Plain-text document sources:

※

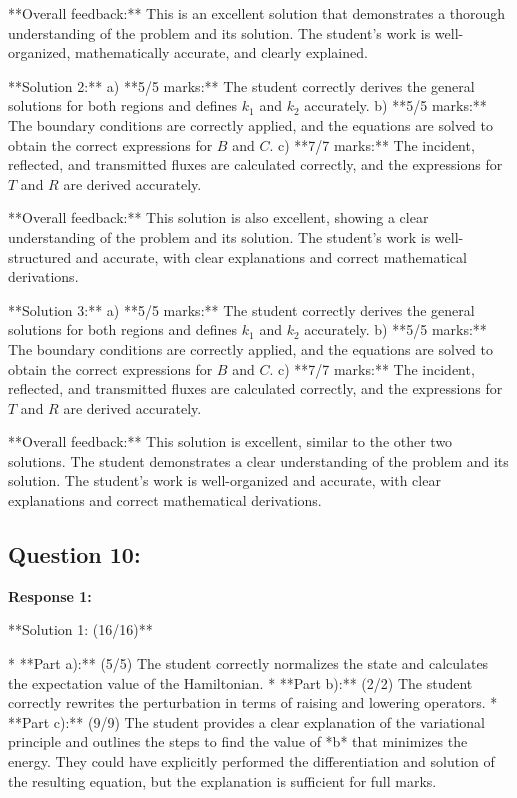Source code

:\documentclass[a4paper,11pt]{article}
\begin{document}
**Overall feedback:** This is an excellent solution that demonstrates a thorough understanding of the problem and its solution. The student's work is well-organized, mathematically accurate, and clearly explained.

**Solution 2:**
a) **5/5 marks:** The student correctly derives the general solutions for both regions and defines \( k_1 \) and \( k_2 \) accurately. 
b) **5/5 marks:** The boundary conditions are correctly applied, and the equations are solved to obtain the correct expressions for \(B\) and \(C\).
c) **7/7 marks:** The incident, reflected, and transmitted fluxes are calculated correctly, and the expressions for \(T\) and \(R\) are derived accurately.

**Overall feedback:** This solution is also excellent, showing a clear understanding of the problem and its solution. The student's work is well-structured and accurate, with clear explanations and correct mathematical derivations.

**Solution 3:**
a) **5/5 marks:** The student correctly derives the general solutions for both regions and defines \( k_1 \) and \( k_2 \) accurately.
b) **5/5 marks:** The boundary conditions are correctly applied, and the equations are solved to obtain the correct expressions for \(B\) and \(C\).
c) **7/7 marks:** The incident, reflected, and transmitted fluxes are calculated correctly, and the expressions for \(T\) and \(R\) are derived accurately.

**Overall feedback:** This solution is excellent, similar to the other two solutions. The student demonstrates a clear understanding of the problem and its solution. The student's work is well-organized and accurate, with clear explanations and correct mathematical derivations.


\subsection*{Question 10:}

\textbf{Response 1:}

**Solution 1: (16/16)**

*   **Part a):** (5/5) The student correctly normalizes the state and calculates the expectation value of the Hamiltonian.
*   **Part b):** (2/2) The student correctly rewrites the perturbation in terms of raising and lowering operators.
*   **Part c):** (9/9) The student provides a clear explanation of the variational principle and outlines the steps to find the value of *b* that minimizes the energy. They could have explicitly performed the differentiation and solution of the resulting equation, but the explanation is sufficient for full marks.
\end{document}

※

# Directions
The task calls for duplicating the data exactly, with no images kept.

# Exercise response
Source code

:\documentclass[a4paper,11pt]{article}
\begin{document}
**Overall feedback:** This is an excellent solution that demonstrates a thorough understanding of the problem and its solution. The student's work is well-organized, mathematically accurate, and clearly explained.

**Solution 2:**
a) **5/5 marks:** The student correctly derives the general solutions for both regions and defines \( k_1 \) and \( k_2 \) accurately. 
b) **5/5 marks:** The boundary conditions are correctly applied, and the equations are solved to obtain the correct expressions for \(B\) and \(C\).
c) **7/7 marks:** The incident, reflected, and transmitted fluxes are calculated correctly, and the expressions for \(T\) and \(R\) are derived accurately.

**Overall feedback:** This solution is also excellent, showing a clear understanding of the problem and its solution. The student's work is well-structured and accurate, with clear explanations and correct mathematical derivations.

**Solution 3:**
a) **5/5 marks:** The student correctly derives the general solutions for both regions and defines \( k_1 \) and \( k_2 \) accurately.
b) **5/5 marks:** The boundary conditions are correctly applied, and the equations are solved to obtain the correct expressions for \(B\) and \(C\).
c) **7/7 marks:** The incident, reflected, and transmitted fluxes are calculated correctly, and the expressions for \(T\) and \(R\) are derived accurately.

**Overall feedback:** This solution is excellent, similar to the other two solutions. The student demonstrates a clear understanding of the problem and its solution. The student's work is well-organized and accurate, with clear explanations and correct mathematical derivations.


\subsection*{Question 10:}

\textbf{Response 1:}

**Solution 1: (16/16)**

*   **Part a):** (5/5) The student correctly normalizes the state and calculates the expectation value of the Hamiltonian.
*   **Part b):** (2/2) The student correctly rewrites the perturbation in terms of raising and lowering operators.
*   **Part c):** (9/9) The student provides a clear explanation of the variational principle and outlines the steps to find the value of *b* that minimizes the energy. They could have explicitly performed the differentiation and solution of the resulting equation, but the explanation is sufficient for full marks.
\end{document}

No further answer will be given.